What this task involves =>
Leave out the pictures, and write out exactly the lines from the beginning of the material to the line holding "3. **DNS Resolver", that line included, and nothing else.
+---+
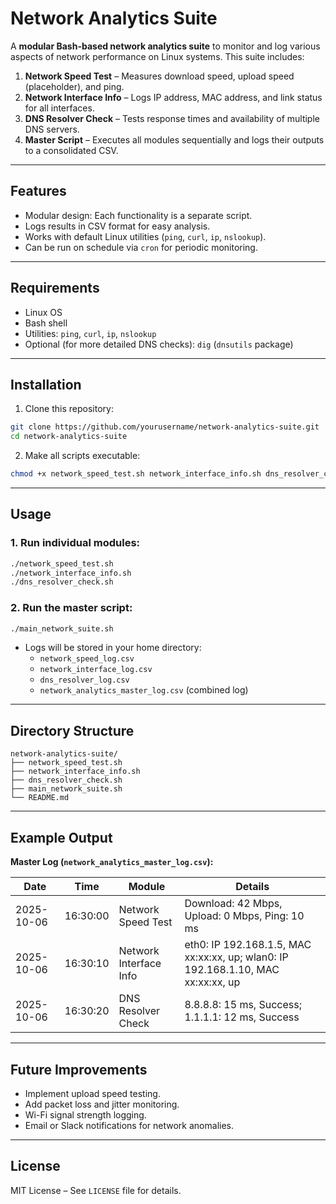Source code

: # Network Analytics Suite

A **modular Bash-based network analytics suite** to monitor and log various aspects of network performance on Linux systems. This suite includes:

1. **Network Speed Test** – Measures download speed, upload speed (placeholder), and ping.  
2. **Network Interface Info** – Logs IP address, MAC address, and link status for all interfaces.  
3. **DNS Resolver Check** – Tests response times and availability of multiple DNS servers.  
4. **Master Script** – Executes all modules sequentially and logs their outputs to a consolidated CSV.

---

## Features

- Modular design: Each functionality is a separate script.  
- Logs results in CSV format for easy analysis.  
- Works with default Linux utilities (`ping`, `curl`, `ip`, `nslookup`).  
- Can be run on schedule via `cron` for periodic monitoring.  

---

## Requirements

- Linux OS  
- Bash shell  
- Utilities: `ping`, `curl`, `ip`, `nslookup`  
- Optional (for more detailed DNS checks): `dig` (`dnsutils` package)

---

## Installation

1. Clone this repository:

```bash
git clone https://github.com/yourusername/network-analytics-suite.git
cd network-analytics-suite
```

2. Make all scripts executable:

```bash
chmod +x network_speed_test.sh network_interface_info.sh dns_resolver_check.sh main_network_suite.sh
```

---

## Usage

### 1. Run individual modules:

```bash
./network_speed_test.sh
./network_interface_info.sh
./dns_resolver_check.sh
```

### 2. Run the master script:

```bash
./main_network_suite.sh
```

- Logs will be stored in your home directory:  
  - `network_speed_log.csv`  
  - `network_interface_log.csv`  
  - `dns_resolver_log.csv`  
  - `network_analytics_master_log.csv` (combined log)

---

## Directory Structure

```
network-analytics-suite/
├── network_speed_test.sh
├── network_interface_info.sh
├── dns_resolver_check.sh
├── main_network_suite.sh
└── README.md
```

---

## Example Output

**Master Log (`network_analytics_master_log.csv`):**

| Date       | Time     | Module                 | Details                                    |
|------------|----------|----------------------|--------------------------------------------|
| 2025-10-06 | 16:30:00 | Network Speed Test    | Download: 42 Mbps, Upload: 0 Mbps, Ping: 10 ms |
| 2025-10-06 | 16:30:10 | Network Interface Info | eth0: IP 192.168.1.5, MAC xx:xx:xx, up; wlan0: IP 192.168.1.10, MAC xx:xx:xx, up |
| 2025-10-06 | 16:30:20 | DNS Resolver Check    | 8.8.8.8: 15 ms, Success; 1.1.1.1: 12 ms, Success |

---

## Future Improvements

- Implement upload speed testing.  
- Add packet loss and jitter monitoring.  
- Wi-Fi signal strength logging.  
- Email or Slack notifications for network anomalies.  

---

## License

MIT License – See `LICENSE` file for details.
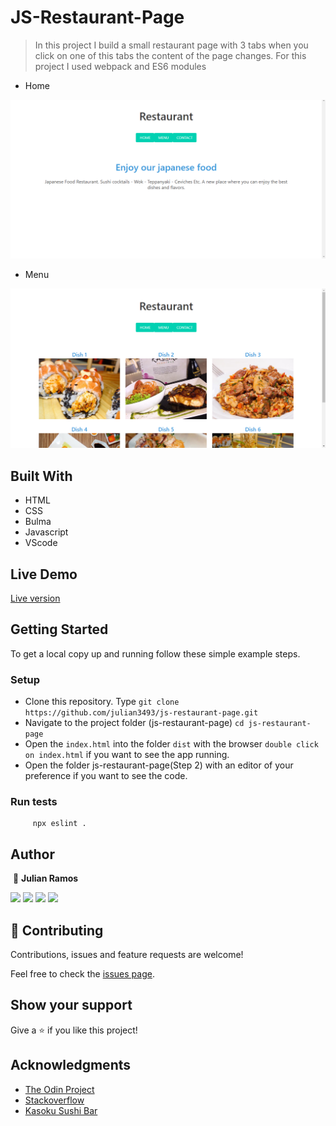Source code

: # JS-Restaurant-Page

> In this project I build a small restaurant page with 3 tabs when you click on one of this tabs the content of the page changes. For this project I used webpack and ES6 modules

- Home

 ![screenshot](./assets/images/Screenshot_home.png)

- Menu

 ![screenshot](./assets/images/Screenshot_menu.png)

## Built With

- HTML
- CSS
- Bulma
- Javascript
- VScode

## Live Demo

<a href="https://raw.githack.com/julian3493/js-restaurant-page/features/dist/index.html" target="_blank">Live version</a>

## Getting Started

To get a local copy up and running follow these simple example steps.

### Setup

- Clone this repository. Type `git clone https://github.com/julian3493/js-restaurant-page.git`
- Navigate to the project folder (js-restaurant-page) `cd js-restaurant-page`
- Open the `index.html` into the folder `dist` with the browser `double click on index.html` if you want to see the app running.
- Open the folder js-restaurant-page(Step 2) with an editor of your preference if you want to see the code.

### Run tests

```
     npx eslint .
```

## Author
​
👤 **Julian Ramos**
​

[<code><img height="26" src="https://cdn.iconscout.com/icon/free/png-256/github-153-675523.png"></code>](https://github.com/julian3493)
[<code><img height="26" src="https://upload.wikimedia.org/wikipedia/sco/thumb/9/9f/Twitter_bird_logo_2012.svg/1200px-Twitter_bird_logo_2012.svg.png"></code>](https://twitter.com/JulianR16893833)
[<code><img height="26" src="https://upload.wikimedia.org/wikipedia/commons/thumb/c/c9/Linkedin.svg/1200px-Linkedin.svg.png"></code>](https://www.linkedin.com/in/julian-ramos-arevalo/)
[<code><img height="26" src="https://upload.wikimedia.org/wikipedia/commons/a/ab/Gmail_Icon.svg"></code>](mailto:julianramosarevalo@gmail.com)

## 🤝 Contributing

Contributions, issues and feature requests are welcome!

Feel free to check the <a href="https://github.com/julian3493/js-restaurant-page/issues"> issues page</a>.

## Show your support

Give a ⭐️ if you like this project!

## Acknowledgments

- <a href="https://www.theodinproject.com/" target="_blank">The Odin Project</a>
- <a href="https://www.stackoverflow.com/" target="_blank">Stackoverflow</a>
- <a href='https://www.instagram.com/kasokusushibar/?hl=es-la'>Kasoku Sushi Bar</a>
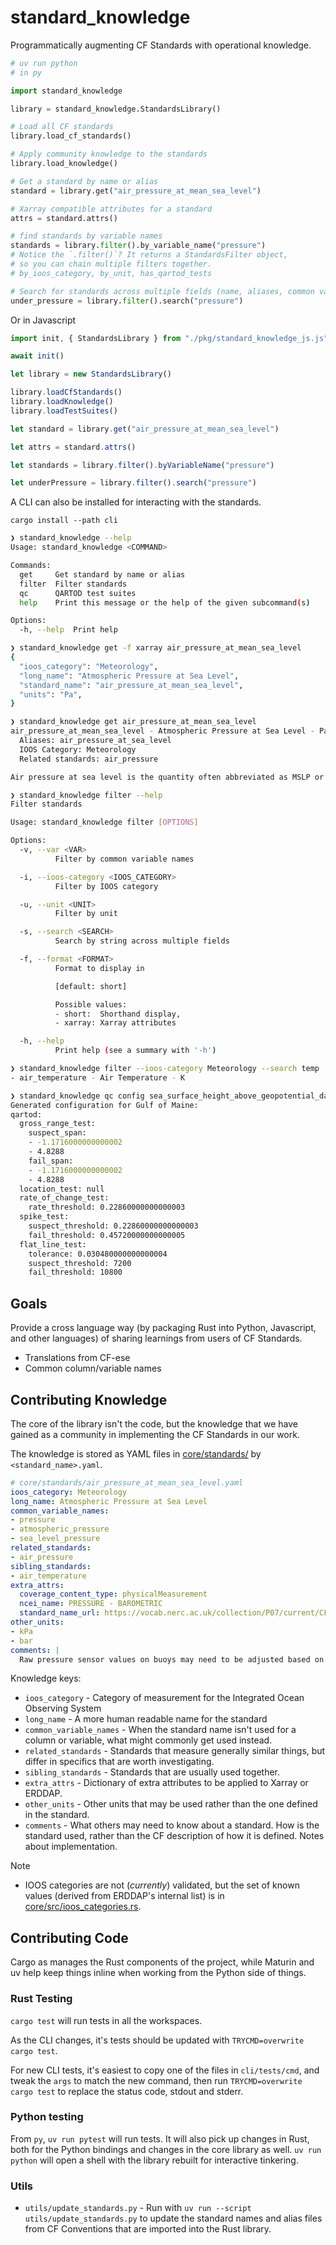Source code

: # standard_knowledge
Programmatically augmenting CF Standards with operational knowledge.

```py
# uv run python
# in py

import standard_knowledge

library = standard_knowledge.StandardsLibrary()

# Load all CF standards
library.load_cf_standards()

# Apply community knowledge to the standards
library.load_knowledge()

# Get a standard by name or alias
standard = library.get("air_pressure_at_mean_sea_level")

# Xarray compatible attributes for a standard
attrs = standard.attrs()

# find standards by variable names
standards = library.filter().by_variable_name("pressure")
# Notice the `.filter()`? It returns a StandardsFilter object,
# so you can chain multiple filters together.
# by_ioos_category, by_unit, has_qartod_tests

# Search for standards across multiple fields (name, aliases, common variable names, related standards)
under_pressure = library.filter().search("pressure")
```

Or in Javascript

```js
import init, { StandardsLibrary } from "./pkg/standard_knowledge_js.js"

await init()

let library = new StandardsLibrary()

library.loadCfStandards()
library.loadKnowledge()
library.loadTestSuites()

let standard = library.get("air_pressure_at_mean_sea_level")

let attrs = standard.attrs()

let standards = library.filter().byVariableName("pressure")

let underPressure = library.filter().search("pressure")
```

A CLI can also be installed for interacting with the standards.

`cargo install --path cli`

```sh
❯ standard_knowledge --help
Usage: standard_knowledge <COMMAND>

Commands:
  get     Get standard by name or alias
  filter  Filter standards
  qc      QARTOD test suites
  help    Print this message or the help of the given subcommand(s)

Options:
  -h, --help  Print help

❯ standard_knowledge get -f xarray air_pressure_at_mean_sea_level
{
  "ioos_category": "Meteorology",
  "long_name": "Atmospheric Pressure at Sea Level",
  "standard_name": "air_pressure_at_mean_sea_level",
  "units": "Pa",
}

❯ standard_knowledge get air_pressure_at_mean_sea_level
air_pressure_at_mean_sea_level - Atmospheric Pressure at Sea Level - Pa
  Aliases: air_pressure_at_sea_level
  IOOS Category: Meteorology
  Related standards: air_pressure

Air pressure at sea level is the quantity often abbreviated as MSLP or PMSL. Air pressure is the force per unit area which would be exerted when the moving gas molecules of which the air is composed strike a theoretical surface of any orientation. "Mean sea level" means the time mean of sea surface elevation at a given location over an arbitrary period sufficient to eliminate the tidal signals.

❯ standard_knowledge filter --help
Filter standards

Usage: standard_knowledge filter [OPTIONS]

Options:
  -v, --var <VAR>
          Filter by common variable names

  -i, --ioos-category <IOOS_CATEGORY>
          Filter by IOOS category

  -u, --unit <UNIT>
          Filter by unit

  -s, --search <SEARCH>
          Search by string across multiple fields

  -f, --format <FORMAT>
          Format to display in

          [default: short]

          Possible values:
          - short:  Shorthand display,
          - xarray: Xarray attributes

  -h, --help
          Print help (see a summary with '-h')

❯ standard_knowledge filter --ioos-category Meteorology --search temp
- air_temperature - Air Temperature - K

❯ standard_knowledge qc config sea_surface_height_above_geopotential_datum gulf_of_maine mllw=0.2 mhhw=3
Generated configuration for Gulf of Maine:
qartod:
  gross_range_test:
    suspect_span:
    - -1.1716000000000002
    - 4.8288
    fail_span:
    - -1.1716000000000002
    - 4.8288
  location_test: null
  rate_of_change_test:
    rate_threshold: 0.22860000000000003
  spike_test:
    suspect_threshold: 0.22860000000000003
    fail_threshold: 0.45720000000000005
  flat_line_test:
    tolerance: 0.030480000000000004
    suspect_threshold: 7200
    fail_threshold: 10800
```

## Goals

Provide a cross language way (by packaging Rust into Python, Javascript, and other languages) of sharing learnings from users of CF Standards.

- Translations from CF-ese
- Common column/variable names

## Contributing Knowledge

The core of the library isn't the code, but the knowledge that we have gained as a community in implementing the CF Standards in our work.

The knowledge is stored as YAML files in [core/standards/](./core/standards/) by `<standard_name>.yaml`.

```yaml
# core/standards/air_pressure_at_mean_sea_level.yaml
ioos_category: Meteorology
long_name: Atmospheric Pressure at Sea Level
common_variable_names:
- pressure
- atmospheric_pressure
- sea_level_pressure
related_standards:
- air_pressure
sibling_standards:
- air_temperature
extra_attrs:
  coverage_content_type: physicalMeasurement
  ncei_name: PRESSURE - BAROMETRIC
  standard_name_url: https://vocab.nerc.ac.uk/collection/P07/current/CFSN0015
other_units:
- kPa
- bar
comments: |
  Raw pressure sensor values on buoys may need to be adjusted based on sensor tower height.
```

Knowledge keys:

- `ioos_category` - Category of measurement for the Integrated Ocean Observing System
- `long_name` - A more human readable name for the standard
- `common_variable_names` - When the standard name isn't used for a column or variable, what might commonly get used instead.
- `related_standards` - Standards that measure generally similar things, but differ in specifics that are worth investigating.
- `sibling_standards` - Standards that are usually used together.
- `extra_attrs` - Dictionary of extra attributes to be applied to Xarray or ERDDAP.
- `other_units` - Other units that may be used rather than the one defined in the standard.
- `comments` - What others may need to know about a standard. How is the standard used, rather than the CF description of how it is defined. Notes about implementation.

> [!NOTE]
>
> - IOOS categories are not (_currently_) validated, but the set of known values (derived from ERDDAP's internal list) is in [core/src/ioos_categories.rs](./core/src/ioos_categories.rs).

## Contributing Code

Cargo as manages the Rust components of the project, while Maturin and uv help keep things inline when working from the Python side of things.

### Rust Testing

`cargo test` will run tests in all the workspaces.

As the CLI changes, it's tests should be updated with `TRYCMD=overwrite cargo test`.

For new CLI tests, it's easiest to copy one of the files in `cli/tests/cmd`, and tweak the `args` to match the new command, then run `TRYCMD=overwrite cargo test` to replace the status code, stdout and stderr.

### Python testing

From `py`, `uv run pytest` will run tests.
It will also pick up changes in Rust, both for the Python bindings and changes in the core library as well.
`uv run python` will open a shell with the library rebuilt for interactive tinkering.

### Utils

- `utils/update_standards.py` - Run with `uv run --script utils/update_standards.py` to update the standard names and alias files from CF Conventions that are imported into the Rust library.
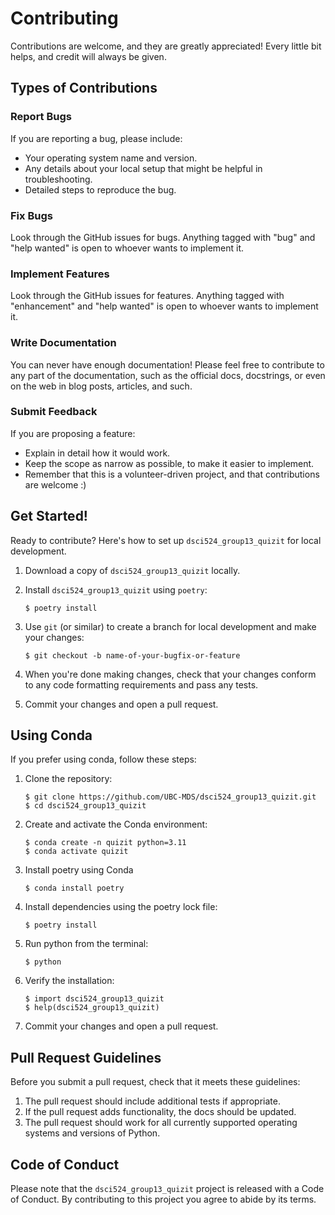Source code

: # Contributing

Contributions are welcome, and they are greatly appreciated! Every little bit
helps, and credit will always be given.

## Types of Contributions

### Report Bugs

If you are reporting a bug, please include:

* Your operating system name and version.
* Any details about your local setup that might be helpful in troubleshooting.
* Detailed steps to reproduce the bug.

### Fix Bugs

Look through the GitHub issues for bugs. Anything tagged with "bug" and "help
wanted" is open to whoever wants to implement it.

### Implement Features

Look through the GitHub issues for features. Anything tagged with "enhancement"
and "help wanted" is open to whoever wants to implement it.

### Write Documentation

You can never have enough documentation! Please feel free to contribute to any
part of the documentation, such as the official docs, docstrings, or even
on the web in blog posts, articles, and such.

### Submit Feedback

If you are proposing a feature:

* Explain in detail how it would work.
* Keep the scope as narrow as possible, to make it easier to implement.
* Remember that this is a volunteer-driven project, and that contributions
  are welcome :)

## Get Started!

Ready to contribute? Here's how to set up `dsci524_group13_quizit` for local development.

1. Download a copy of `dsci524_group13_quizit` locally.
2. Install `dsci524_group13_quizit` using `poetry`:

    ```console
    $ poetry install
    ```

3. Use `git` (or similar) to create a branch for local development and make your changes:

    ```console
    $ git checkout -b name-of-your-bugfix-or-feature
    ```

4. When you're done making changes, check that your changes conform to any code formatting requirements and pass any tests.

5. Commit your changes and open a pull request.

## Using Conda
If you prefer using conda, follow these steps:
1. Clone the repository:
   ```console
   $ git clone https://github.com/UBC-MDS/dsci524_group13_quizit.git
   $ cd dsci524_group13_quizit
   ```
2. Create and activate the Conda environment:
   ```console
   $ conda create -n quizit python=3.11
   $ conda activate quizit
   ```
3. Install poetry using Conda
   ```console
   $ conda install poetry  
   ```
4. Install dependencies using the poetry lock file:
   ```console
   $ poetry install
   ```
5. Run python from the terminal:
   ```console
   $ python
   ```
6. Verify the installation:
   ```console
   $ import dsci524_group13_quizit 
   $ help(dsci524_group13_quizit)
   ```
6. Commit your changes and open a pull request.
   
## Pull Request Guidelines

Before you submit a pull request, check that it meets these guidelines:

1. The pull request should include additional tests if appropriate.
2. If the pull request adds functionality, the docs should be updated.
3. The pull request should work for all currently supported operating systems and versions of Python.

## Code of Conduct

Please note that the `dsci524_group13_quizit` project is released with a
Code of Conduct. By contributing to this project you agree to abide by its terms.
+---+
Answer =>
Source code

: # Network Analytics Suite

A **modular Bash-based network analytics suite** to monitor and log various aspects of network performance on Linux systems. This suite includes:

1. **Network Speed Test** – Measures download speed, upload speed (placeholder), and ping.  
2. **Network Interface Info** – Logs IP address, MAC address, and link status for all interfaces.  
3. **DNS Resolver Check** – Tests response times and availability of multiple DNS servers.  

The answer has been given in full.